While no specific well locations are given in the unit exploration plan, a Hailstorm prospect is identified on a map accompanying the application on state lease ADL 390472, in section 2 of township 9 north, range 13 east, Umiat Meridian. Pioneer told the state the first exploration well would be on that lease; the second would be on ADL 389096, ADL 389097 or ADL 390492.

“Prospective intervals … may include but are not limited to the Ivishak formation,” Pioneer said.

Pioneer said the exploration wells would be drilled deep enough “to penetrate the top 100 feet of the Ellesmerian Ivishak section correlative to the interval” in the Hemi Springs Unit No. 3 well between 9,803 feet and 9,903 feet measured depth. ARCO Alaska drilled that exploration well in 1985. It was a vertical hole with true vertical and measured depths of 10,059, spudded March 4, 1985, and completed and plugged and abandoned April 6, 1985.

Two leases expire this year

Five of the seven leases proposed for inclusion in the NE Storm unit were acquired by Pioneer in the state’s 2003 North Slope areawide lease sale and expire in 2011; the other two were acquired by ConocoPhillips in the state’s 1998 North Slope Sale 87, and expire Oct. 31. Formation of the unit would extend those leases.

Pioneer told the state that if the first well is not drilled by June 1, 2006, the unit would terminate and the working interest owners would pay the state one-year deferral payments, $25,600 for ADL 389096 and $25,330 for ADL 389097, the leases which would have expired.

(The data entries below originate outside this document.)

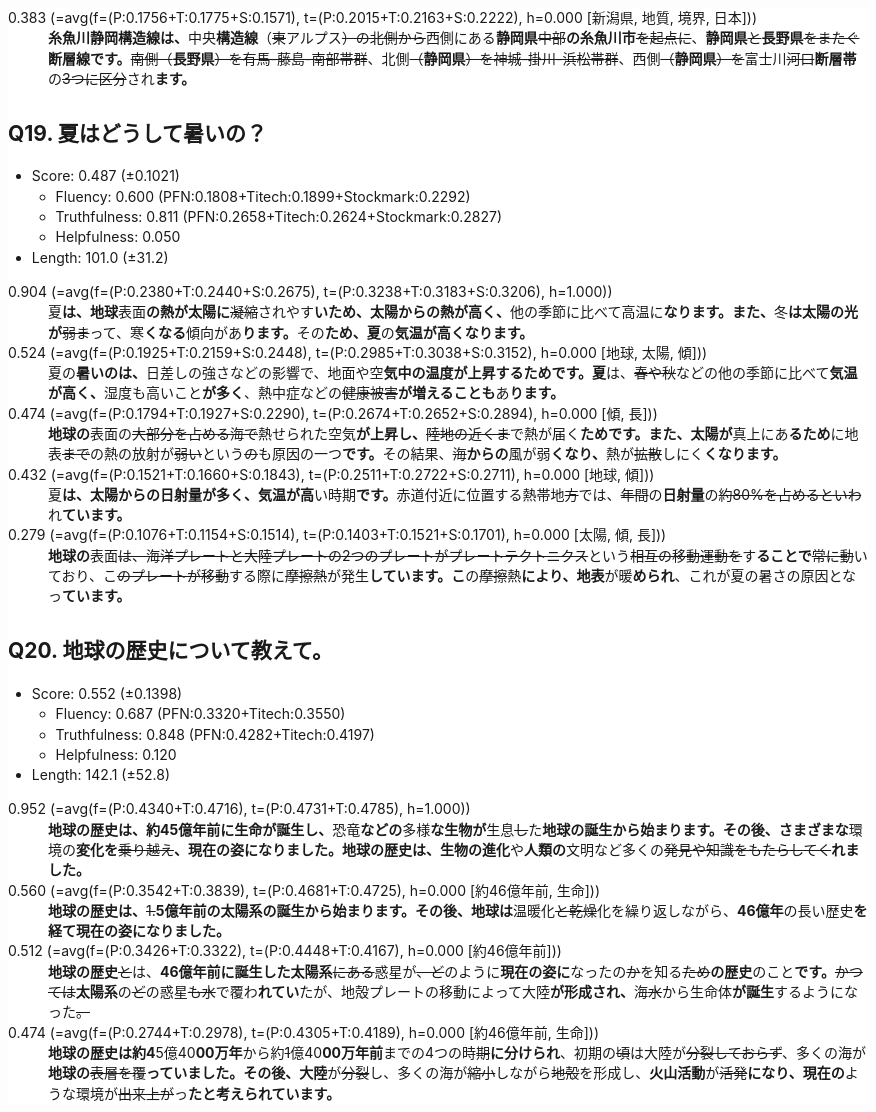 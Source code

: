 <dt>0.383 (=avg(f=(P:0.1756+T:0.1775+S:0.1571), t=(P:0.2015+T:0.2163+S:0.2222), h=0.000 [新潟県, 地質, 境界, 日本]))</dt>
<dd><b>糸魚川静岡構造線は、</b>中央<b>構造線</b>（<s>東</s>アルプス<s>）の北側から</s>西側にある<b>静岡県</b><s>中部</s><b>の糸魚川市</b><s>を起点に</s>、<b>静岡県</b><s>と</s><b>長野県</b><s>をまたぐ</s><b>断層線です。</b><s>南側（</s><b>長野県</b><s>）を有馬&#45;藤島&#45;南部帯群</s>、北側<s>（</s><b>静岡県</b><s>）を神城&#45;掛川&#45;浜松帯群</s>、西側<s>（</s><b>静岡県</b><s>）を</s>富士川<s>河口</s><b>断層帯</b>の<s>3つに区分</s>され<b>ます。</b></dd>
</dl>

## <a name="Q19"></a>Q19. 夏はどうして暑いの？

- Score: 0.487 (±0.1021)
  - Fluency: 0.600 (PFN:0.1808+Titech:0.1899+Stockmark:0.2292)
  - Truthfulness: 0.811 (PFN:0.2658+Titech:0.2624+Stockmark:0.2827)
  - Helpfulness: 0.050
- Length: 101.0 (±31.2)

<dl>
<dt>0.904 (=avg(f=(P:0.2380+T:0.2440+S:0.2675), t=(P:0.3238+T:0.3183+S:0.3206), h=1.000))</dt>
<dd>夏<b>は、地球</b>表面<b>の熱が太陽に</b><s>凝縮</s>されやす<b>いため、太陽からの熱が高く、</b>他の季節に比べて高温に<b>なります。また、</b>冬<b>は太陽の光が</b><s>弱ま</s>って、寒<b>くなる</b>傾向があ<b>ります。</b>その<b>ため、夏</b>の<b>気温が高くなります。</b></dd>
<dt>0.524 (=avg(f=(P:0.1925+T:0.2159+S:0.2448), t=(P:0.2985+T:0.3038+S:0.3152), h=0.000 [地球, 太陽, 傾]))</dt>
<dd>夏の<b>暑いのは、</b>日差しの強さなどの影響で、地面や空<b>気中の温度が上昇するためです。夏</b>は、<s>春や秋</s>などの他の季節に比べて<b>気温が高く、</b>湿度も高いこと<b>が多く</b>、熱中症などの<s>健康被害</s><b>が増えることも</b>あ<b>ります。</b></dd>
<dt>0.474 (=avg(f=(P:0.1794+T:0.1927+S:0.2290), t=(P:0.2674+T:0.2652+S:0.2894), h=0.000 [傾, 長]))</dt>
<dd><b>地球の</b>表面の<s>大部分を占める海で</s>熱せられた空気<b>が上昇し、</b><s>陸地の近くま</s>で熱が届く<b>ためです。また、太陽が</b>真上にあ<b>るため</b>に地表<s>まで</s>の熱の放射が<s>弱い</s>という<s>の</s>も原因の一つ<b>です。</b>その結果、<s>海</s><b>からの</b>風が弱<b>くなり、</b>熱が<s>拡散</s>しにく<b>くなります。</b></dd>
<dt>0.432 (=avg(f=(P:0.1521+T:0.1660+S:0.1843), t=(P:0.2511+T:0.2722+S:0.2711), h=0.000 [地球, 傾]))</dt>
<dd>夏<b>は、太陽からの日射量が多く、気温が高</b>い時期<b>です。</b>赤道付近に位置する熱帯地<s>方</s>では、<s>年間</s>の<b>日射量</b>の<s>約80%を占めるといわ</s>れ<b>ています。</b></dd>
<dt>0.279 (=avg(f=(P:0.1076+T:0.1154+S:0.1514), t=(P:0.1403+T:0.1521+S:0.1701), h=0.000 [太陽, 傾, 長]))</dt>
<dd><b>地球の</b>表面<s>は、海洋プレートと大陸プレートの2つのプレートがプレートテクトニクス</s>という<s>相互の移動運動を</s>す<b>ることで</b><s>常に動</s>いており、こ<s>のプレートが移動</s>する際に<s>摩擦熱</s>が発生<b>しています。こ</b>の<s>摩擦</s>熱<b>により、地表</b>が暖<b>められ</b>、これが夏の暑さの原因となっ<b>ています。</b></dd>
</dl>

## <a name="Q20"></a>Q20. 地球の歴史について教えて。

- Score: 0.552 (±0.1398)
  - Fluency: 0.687 (PFN:0.3320+Titech:0.3550)
  - Truthfulness: 0.848 (PFN:0.4282+Titech:0.4197)
  - Helpfulness: 0.120
- Length: 142.1 (±52.8)

<dl>
<dt>0.952 (=avg(f=(P:0.4340+T:0.4716), t=(P:0.4731+T:0.4785), h=1.000))</dt>
<dd><b>地球の歴史は、約45億年前に生命が誕生し、</b>恐竜<b>などの</b>多様<b>な生物が</b>生息<s>し</s>た<b>地球の誕生から始まります。その後、さまざまな</b>環境の<b>変化を</b><s>乗り越え</s><b>、現在の姿になりました。地球の歴史は、生物の進化</b>や<b>人類の</b>文明など多くの<s>発見や知識をもたらしてく</s><b>れました。</b></dd>
<dt>0.560 (=avg(f=(P:0.3542+T:0.3839), t=(P:0.4681+T:0.4725), h=0.000 [約46億年前, 生命]))</dt>
<dd><b>地球の歴史は、</b><s>1&#46;</s><b>5億年前の太陽系の誕生から始まります。その後、地球は</b>温暖化<s>と乾燥</s>化を繰り返しながら、<b>46億年</b>の長い歴史<b>を経て現在の姿になりました。</b></dd>
<dt>0.512 (=avg(f=(P:0.3426+T:0.3322), t=(P:0.4448+T:0.4167), h=0.000 [約46億年前]))</dt>
<dd><b>地球の歴史</b><s>と</s>は、<b>46億年前に誕生した太陽系</b><s>にある</s>惑星が<s>、ど</s>のように<b>現在の姿に</b>なったの<s>か</s>を知る<s>ため</s><b>の歴史</b>のこと<b>です。</b><s>かつては</s><b>太陽系</b>の<s>ど</s>の惑星<s>も水</s>で覆わ<b>れてい</b>たが、地殻プレートの移動によって大陸<b>が形成され、</b>海<s>水</s>から生命体<b>が誕生</b>するようになった<s>。</s></dd>
<dt>0.474 (=avg(f=(P:0.2744+T:0.2978), t=(P:0.4305+T:0.4189), h=0.000 [約46億年前, 生命]))</dt>
<dd><b>地球の歴史は約4</b>5億40<b>00万年</b>から約<s>1</s>億40<b>00万年前</b>までの4つの時<s>期</s><b>に分けられ</b>、初期の<s>頃</s>は大陸が<s>分裂しておらず</s>、多くの海が<b>地球の</b><s>表層を覆</s><b>っていました。その後、大陸</b>が<s>分裂</s>し、多くの海が<s>縮小</s>しながら<s>地殻</s>を形成し、<b>火山活動</b>が<s>活発</s><b>になり、現在の</b>ような環境が<s>出来上が</s>っ<b>たと考えられています。</b></dd>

The second well would be drilled in the winter of 2007-08 or earlier and the working interest owners would commit in writing by Sept. 1, 2007, to drill that well by June 1, 2008, or pay two-year deferral payments of $51,200 for ADL 389096 and $50,660 for ADL 389097, and those leases and ADL 390492 and ADL 390497 would contract out of the unit.

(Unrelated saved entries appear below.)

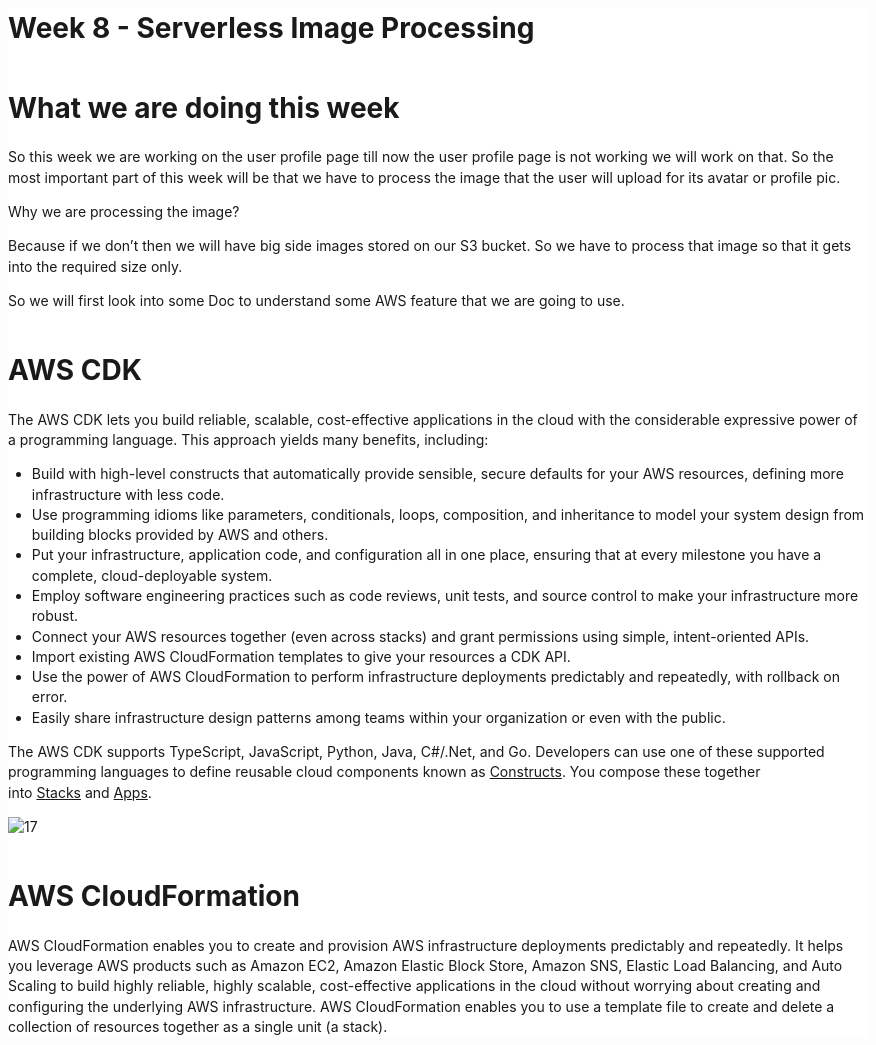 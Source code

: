 # Week 8 - Serverless Image Processing

# What we are doing this week

 So this week we are working on the user profile page till now the user profile page is not working we will work on that. So the most important part of this week will be that we have to process the image that the user will upload for its avatar or profile pic. 

Why we are processing the image?

Because if we don’t then we will have big side images stored on our S3 bucket. So we have to process that image so that it gets into the required size only.

So we will first look into some Doc to understand some AWS feature that we are going to use.

# AWS CDK

The AWS CDK lets you build reliable, scalable, cost-effective applications in the cloud with the considerable expressive power of a programming language. This approach yields many benefits, including:

- Build with high-level constructs that automatically provide sensible, secure defaults for your AWS resources, defining more infrastructure with less code.
- Use programming idioms like parameters, conditionals, loops, composition, and inheritance to model your system design from building blocks provided by AWS and others.
- Put your infrastructure, application code, and configuration all in one place, ensuring that at every milestone you have a complete, cloud-deployable system.
- Employ software engineering practices such as code reviews, unit tests, and source control to make your infrastructure more robust.
- Connect your AWS resources together (even across stacks) and grant permissions using simple, intent-oriented APIs.
- Import existing AWS CloudFormation templates to give your resources a CDK API.
- Use the power of AWS CloudFormation to perform infrastructure deployments predictably and repeatedly, with rollback on error.
- Easily share infrastructure design patterns among teams within your organization or even with the public.

The AWS CDK supports TypeScript, JavaScript, Python, Java, C#/.Net, and Go. Developers can use one of these supported programming languages to define reusable cloud components known as [Constructs](https://docs.aws.amazon.com/cdk/v2/guide/constructs.html). You compose these together into [Stacks](https://docs.aws.amazon.com/cdk/v2/guide/stacks.html) and [Apps](https://docs.aws.amazon.com/cdk/v2/guide/apps.html).

![17](img/week-8/week8%20(17).png)

# AWS CloudFormation

AWS CloudFormation enables you to create and provision AWS infrastructure deployments predictably and repeatedly. It helps you leverage AWS products such as Amazon EC2, Amazon Elastic Block Store, Amazon SNS, Elastic Load Balancing, and Auto Scaling to build highly reliable, highly scalable, cost-effective applications in the cloud without worrying about creating and configuring the underlying AWS infrastructure. AWS CloudFormation enables you to use a template file to create and delete a collection of resources together as a single unit (a stack).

If the commitment for the second well were made, but it was not drilled, the three-year deferral payments would be $76,800 for ADL 389096 and $75,990 for ADL 389097, and the same four leases would contract out of the unit.

Ken Sheffield, president of Pioneer Natural Resources Alaska, told the Resource Development Council’s annual conference in Anchorage last November that the companies were “moving forward with a 3-D seismic survey” at Storms Lead.

Pioneer said in its application that after drilling the 2006 exploration well the companies would evaluate well results in conjunction with the 3-D seismic data acquired in 2005 to determine future activity.